### Task prompt
Wherever the word "JsDebugService" turns up in a line of the entries, copy that line.

### Data
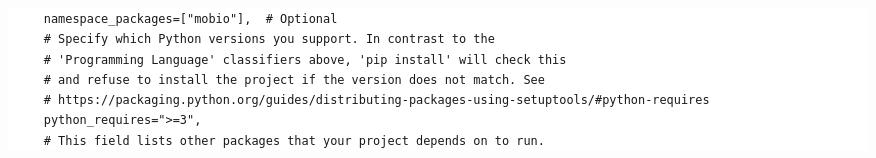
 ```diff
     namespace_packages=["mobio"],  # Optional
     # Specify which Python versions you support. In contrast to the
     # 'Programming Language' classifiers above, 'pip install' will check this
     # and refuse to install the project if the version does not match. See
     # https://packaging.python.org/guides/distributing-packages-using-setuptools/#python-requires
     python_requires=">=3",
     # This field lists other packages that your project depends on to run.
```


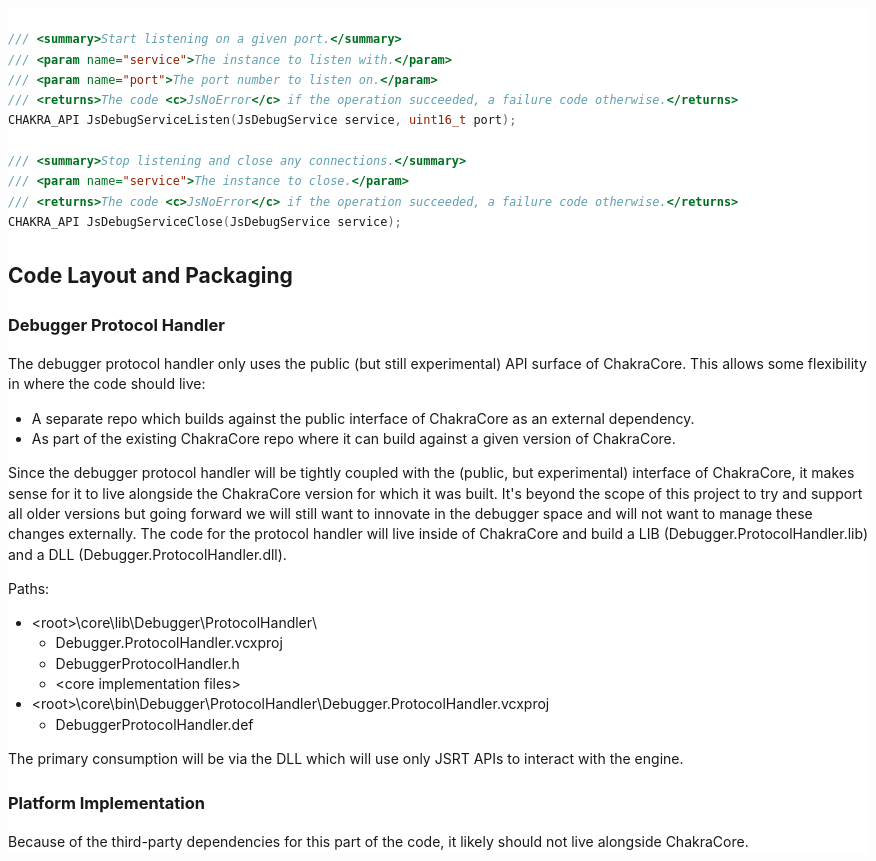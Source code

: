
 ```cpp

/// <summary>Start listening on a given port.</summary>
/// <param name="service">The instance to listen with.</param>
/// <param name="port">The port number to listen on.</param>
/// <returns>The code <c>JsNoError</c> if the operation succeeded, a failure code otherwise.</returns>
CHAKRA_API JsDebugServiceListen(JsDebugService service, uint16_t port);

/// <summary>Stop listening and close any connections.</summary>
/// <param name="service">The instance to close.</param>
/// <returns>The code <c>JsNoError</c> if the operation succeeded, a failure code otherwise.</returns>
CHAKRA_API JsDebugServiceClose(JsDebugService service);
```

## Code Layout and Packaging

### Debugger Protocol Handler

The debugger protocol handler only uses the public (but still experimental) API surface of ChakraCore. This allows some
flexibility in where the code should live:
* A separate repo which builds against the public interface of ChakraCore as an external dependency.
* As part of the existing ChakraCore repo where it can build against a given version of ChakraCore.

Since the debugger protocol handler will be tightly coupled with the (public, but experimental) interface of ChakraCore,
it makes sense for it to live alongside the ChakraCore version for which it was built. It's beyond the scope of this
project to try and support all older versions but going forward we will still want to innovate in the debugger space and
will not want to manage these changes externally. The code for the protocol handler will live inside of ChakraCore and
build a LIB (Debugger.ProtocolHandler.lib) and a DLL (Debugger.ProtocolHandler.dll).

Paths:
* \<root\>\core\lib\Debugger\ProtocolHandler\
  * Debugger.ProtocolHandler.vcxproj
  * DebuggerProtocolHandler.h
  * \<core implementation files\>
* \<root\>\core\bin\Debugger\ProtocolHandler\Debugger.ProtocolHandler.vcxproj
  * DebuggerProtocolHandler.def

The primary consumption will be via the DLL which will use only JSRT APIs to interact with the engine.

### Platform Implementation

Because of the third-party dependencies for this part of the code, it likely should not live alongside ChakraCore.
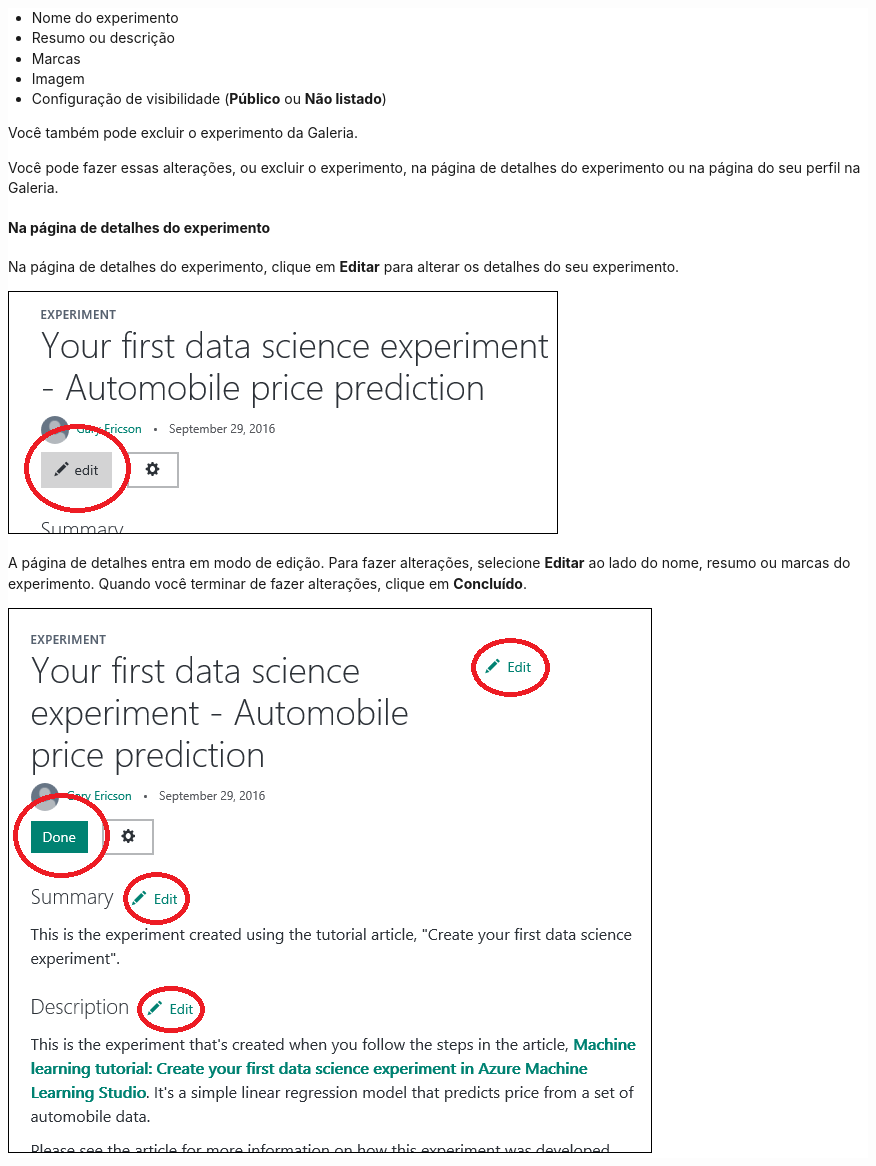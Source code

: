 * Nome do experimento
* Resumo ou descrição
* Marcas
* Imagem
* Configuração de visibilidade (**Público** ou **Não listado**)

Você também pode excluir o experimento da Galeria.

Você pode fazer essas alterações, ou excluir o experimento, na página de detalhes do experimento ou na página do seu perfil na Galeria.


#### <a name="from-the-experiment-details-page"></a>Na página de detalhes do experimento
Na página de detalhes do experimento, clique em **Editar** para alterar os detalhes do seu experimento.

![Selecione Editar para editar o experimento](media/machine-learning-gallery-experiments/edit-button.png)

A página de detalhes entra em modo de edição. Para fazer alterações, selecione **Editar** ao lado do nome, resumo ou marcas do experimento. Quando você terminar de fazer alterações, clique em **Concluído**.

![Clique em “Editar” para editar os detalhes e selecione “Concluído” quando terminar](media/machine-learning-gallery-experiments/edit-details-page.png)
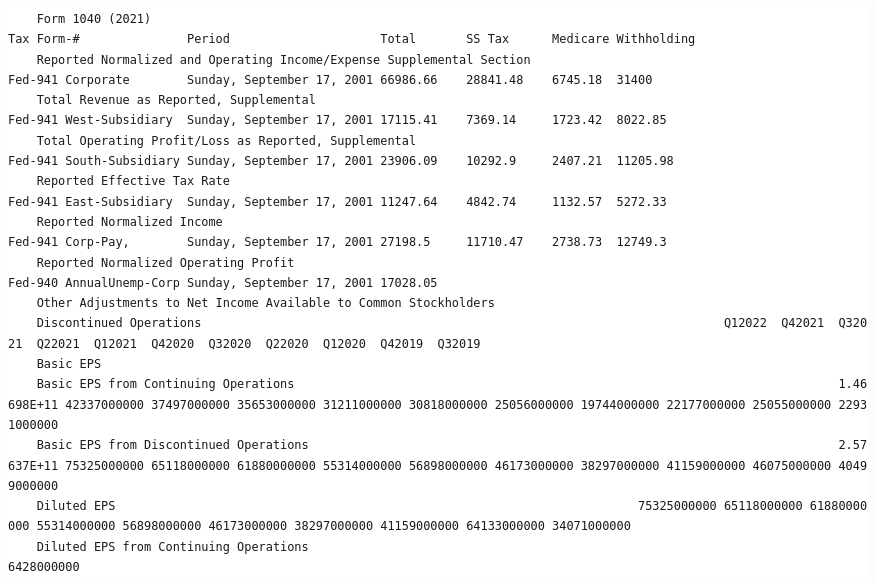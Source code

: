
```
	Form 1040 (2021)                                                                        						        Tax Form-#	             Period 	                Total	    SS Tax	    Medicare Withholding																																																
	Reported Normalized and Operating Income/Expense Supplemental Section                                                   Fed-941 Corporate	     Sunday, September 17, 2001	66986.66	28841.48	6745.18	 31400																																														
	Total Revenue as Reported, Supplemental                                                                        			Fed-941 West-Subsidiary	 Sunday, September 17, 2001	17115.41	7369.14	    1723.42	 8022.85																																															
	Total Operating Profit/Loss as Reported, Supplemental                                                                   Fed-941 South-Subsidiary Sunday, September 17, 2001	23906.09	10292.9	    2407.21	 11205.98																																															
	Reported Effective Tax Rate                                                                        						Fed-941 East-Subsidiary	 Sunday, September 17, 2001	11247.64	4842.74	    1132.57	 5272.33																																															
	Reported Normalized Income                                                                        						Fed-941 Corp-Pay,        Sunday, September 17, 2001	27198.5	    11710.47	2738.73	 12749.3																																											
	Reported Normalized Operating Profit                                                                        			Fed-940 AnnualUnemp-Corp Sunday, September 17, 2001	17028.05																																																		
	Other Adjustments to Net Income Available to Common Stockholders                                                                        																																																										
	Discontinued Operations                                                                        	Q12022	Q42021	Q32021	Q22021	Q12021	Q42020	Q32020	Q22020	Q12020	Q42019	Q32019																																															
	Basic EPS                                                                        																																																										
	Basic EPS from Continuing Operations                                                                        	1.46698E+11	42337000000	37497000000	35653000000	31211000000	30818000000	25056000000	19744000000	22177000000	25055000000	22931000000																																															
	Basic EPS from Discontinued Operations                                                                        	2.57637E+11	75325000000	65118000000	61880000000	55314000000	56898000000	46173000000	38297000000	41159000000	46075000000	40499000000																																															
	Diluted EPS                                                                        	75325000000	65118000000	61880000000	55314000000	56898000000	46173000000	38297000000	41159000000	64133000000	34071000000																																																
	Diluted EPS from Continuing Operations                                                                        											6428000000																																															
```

### Output of the exercise
CHAKRA_API JsDebugServiceListen(JsDebugService service, uint16_t port);
CHAKRA_API JsDebugServiceClose(JsDebugService service);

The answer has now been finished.